[What to work on] Repeat only the lines below from the one containing "- Docker: Please" through the one containing "- Tested Environment: uPIMulator", inclusive, exactly as written.
┄┄┄┄┄┄┄┄┄┄┄┄┄┄┄┄┄┄┄┄
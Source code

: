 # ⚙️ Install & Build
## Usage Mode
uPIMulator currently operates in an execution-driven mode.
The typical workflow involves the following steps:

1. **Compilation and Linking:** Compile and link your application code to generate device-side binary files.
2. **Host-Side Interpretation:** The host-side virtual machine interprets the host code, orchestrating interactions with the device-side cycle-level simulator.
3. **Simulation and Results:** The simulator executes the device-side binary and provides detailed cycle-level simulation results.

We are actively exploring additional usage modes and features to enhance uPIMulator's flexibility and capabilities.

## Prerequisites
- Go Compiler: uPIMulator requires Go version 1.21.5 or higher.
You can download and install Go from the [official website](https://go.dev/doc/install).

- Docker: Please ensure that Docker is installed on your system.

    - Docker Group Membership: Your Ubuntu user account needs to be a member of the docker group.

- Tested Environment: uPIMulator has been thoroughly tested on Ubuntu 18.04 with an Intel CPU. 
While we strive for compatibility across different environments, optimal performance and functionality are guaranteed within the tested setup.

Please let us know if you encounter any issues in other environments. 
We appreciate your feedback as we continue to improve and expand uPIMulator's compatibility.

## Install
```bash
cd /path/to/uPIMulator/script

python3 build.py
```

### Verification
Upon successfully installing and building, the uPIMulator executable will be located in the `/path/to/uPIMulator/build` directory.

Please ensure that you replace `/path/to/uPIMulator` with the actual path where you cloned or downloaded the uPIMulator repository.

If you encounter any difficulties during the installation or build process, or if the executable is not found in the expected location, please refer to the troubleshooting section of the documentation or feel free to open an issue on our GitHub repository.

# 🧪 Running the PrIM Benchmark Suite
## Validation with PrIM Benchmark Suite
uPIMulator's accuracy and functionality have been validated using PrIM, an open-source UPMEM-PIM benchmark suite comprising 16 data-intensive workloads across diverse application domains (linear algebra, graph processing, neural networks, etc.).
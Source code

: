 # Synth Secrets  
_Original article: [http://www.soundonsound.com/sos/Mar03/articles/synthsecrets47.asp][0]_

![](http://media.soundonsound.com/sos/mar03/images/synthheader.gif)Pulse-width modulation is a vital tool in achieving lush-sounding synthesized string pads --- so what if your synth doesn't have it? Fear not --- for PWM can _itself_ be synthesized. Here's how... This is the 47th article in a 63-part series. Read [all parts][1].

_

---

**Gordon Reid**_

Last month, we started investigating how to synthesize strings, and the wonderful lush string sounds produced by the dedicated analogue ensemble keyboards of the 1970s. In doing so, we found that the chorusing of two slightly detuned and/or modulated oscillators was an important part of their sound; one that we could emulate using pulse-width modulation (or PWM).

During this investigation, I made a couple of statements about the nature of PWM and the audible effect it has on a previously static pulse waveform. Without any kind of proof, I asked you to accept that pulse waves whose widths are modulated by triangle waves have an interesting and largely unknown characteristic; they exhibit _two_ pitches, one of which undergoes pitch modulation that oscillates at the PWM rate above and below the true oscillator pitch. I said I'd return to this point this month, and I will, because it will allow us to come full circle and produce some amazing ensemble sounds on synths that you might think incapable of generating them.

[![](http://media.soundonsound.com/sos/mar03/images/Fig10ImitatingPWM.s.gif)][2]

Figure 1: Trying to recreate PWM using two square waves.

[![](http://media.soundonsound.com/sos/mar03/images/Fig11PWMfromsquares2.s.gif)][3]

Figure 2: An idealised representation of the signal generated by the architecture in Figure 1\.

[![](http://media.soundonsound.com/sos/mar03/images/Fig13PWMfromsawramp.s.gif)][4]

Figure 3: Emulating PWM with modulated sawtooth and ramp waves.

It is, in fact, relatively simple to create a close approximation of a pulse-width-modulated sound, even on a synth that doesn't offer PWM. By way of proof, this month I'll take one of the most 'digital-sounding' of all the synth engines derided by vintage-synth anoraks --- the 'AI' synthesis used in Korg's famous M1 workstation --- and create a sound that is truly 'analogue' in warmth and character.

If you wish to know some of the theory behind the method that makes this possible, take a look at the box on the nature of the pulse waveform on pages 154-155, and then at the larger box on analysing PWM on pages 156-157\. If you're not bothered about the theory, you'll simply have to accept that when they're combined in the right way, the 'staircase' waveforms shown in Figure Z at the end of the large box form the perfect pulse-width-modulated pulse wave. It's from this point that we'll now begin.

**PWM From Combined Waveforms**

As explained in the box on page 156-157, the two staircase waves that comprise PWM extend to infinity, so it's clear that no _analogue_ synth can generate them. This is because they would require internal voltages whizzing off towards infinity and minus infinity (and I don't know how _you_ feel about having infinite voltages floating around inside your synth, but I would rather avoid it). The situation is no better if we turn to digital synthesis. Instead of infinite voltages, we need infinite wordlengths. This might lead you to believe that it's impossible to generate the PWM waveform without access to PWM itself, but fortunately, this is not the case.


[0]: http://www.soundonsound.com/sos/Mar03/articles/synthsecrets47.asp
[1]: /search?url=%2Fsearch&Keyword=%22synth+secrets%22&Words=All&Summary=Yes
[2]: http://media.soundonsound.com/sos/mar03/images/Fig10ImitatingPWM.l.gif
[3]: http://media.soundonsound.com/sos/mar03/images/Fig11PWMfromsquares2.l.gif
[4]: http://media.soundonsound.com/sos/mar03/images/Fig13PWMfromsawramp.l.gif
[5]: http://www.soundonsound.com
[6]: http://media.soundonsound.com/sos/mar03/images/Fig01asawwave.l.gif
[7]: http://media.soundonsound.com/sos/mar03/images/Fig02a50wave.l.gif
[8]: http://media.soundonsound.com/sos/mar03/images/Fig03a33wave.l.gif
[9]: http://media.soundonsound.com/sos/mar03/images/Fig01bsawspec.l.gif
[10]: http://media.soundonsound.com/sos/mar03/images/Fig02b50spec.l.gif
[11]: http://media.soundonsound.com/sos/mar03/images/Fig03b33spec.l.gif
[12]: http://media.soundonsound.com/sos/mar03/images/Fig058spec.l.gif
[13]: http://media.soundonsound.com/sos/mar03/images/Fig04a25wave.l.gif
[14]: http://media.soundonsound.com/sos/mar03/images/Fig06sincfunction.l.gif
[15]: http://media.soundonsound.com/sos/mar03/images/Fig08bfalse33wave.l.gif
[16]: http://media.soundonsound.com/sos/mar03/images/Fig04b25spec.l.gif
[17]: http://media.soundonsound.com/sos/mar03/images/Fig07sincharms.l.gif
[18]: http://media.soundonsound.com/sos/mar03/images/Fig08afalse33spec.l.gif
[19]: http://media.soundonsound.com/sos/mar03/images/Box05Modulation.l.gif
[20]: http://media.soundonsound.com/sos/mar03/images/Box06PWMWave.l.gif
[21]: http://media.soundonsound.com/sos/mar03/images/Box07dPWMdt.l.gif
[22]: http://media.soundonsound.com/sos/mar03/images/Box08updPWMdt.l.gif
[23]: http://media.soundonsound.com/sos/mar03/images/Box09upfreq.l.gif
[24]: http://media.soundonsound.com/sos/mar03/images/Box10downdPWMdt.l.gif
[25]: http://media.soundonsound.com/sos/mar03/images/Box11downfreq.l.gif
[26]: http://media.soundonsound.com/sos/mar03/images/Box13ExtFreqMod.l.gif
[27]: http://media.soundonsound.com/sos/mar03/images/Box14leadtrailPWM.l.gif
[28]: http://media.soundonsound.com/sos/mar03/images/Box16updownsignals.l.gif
┄┄┄┄┄┄┄┄┄┄┄┄┄┄┄┄┄┄┄┄
[Written solution]
- Docker: Please ensure that Docker is installed on your system.

    - Docker Group Membership: Your Ubuntu user account needs to be a member of the docker group.

- Tested Environment: uPIMulator has been thoroughly tested on Ubuntu 18.04 with an Intel CPU. 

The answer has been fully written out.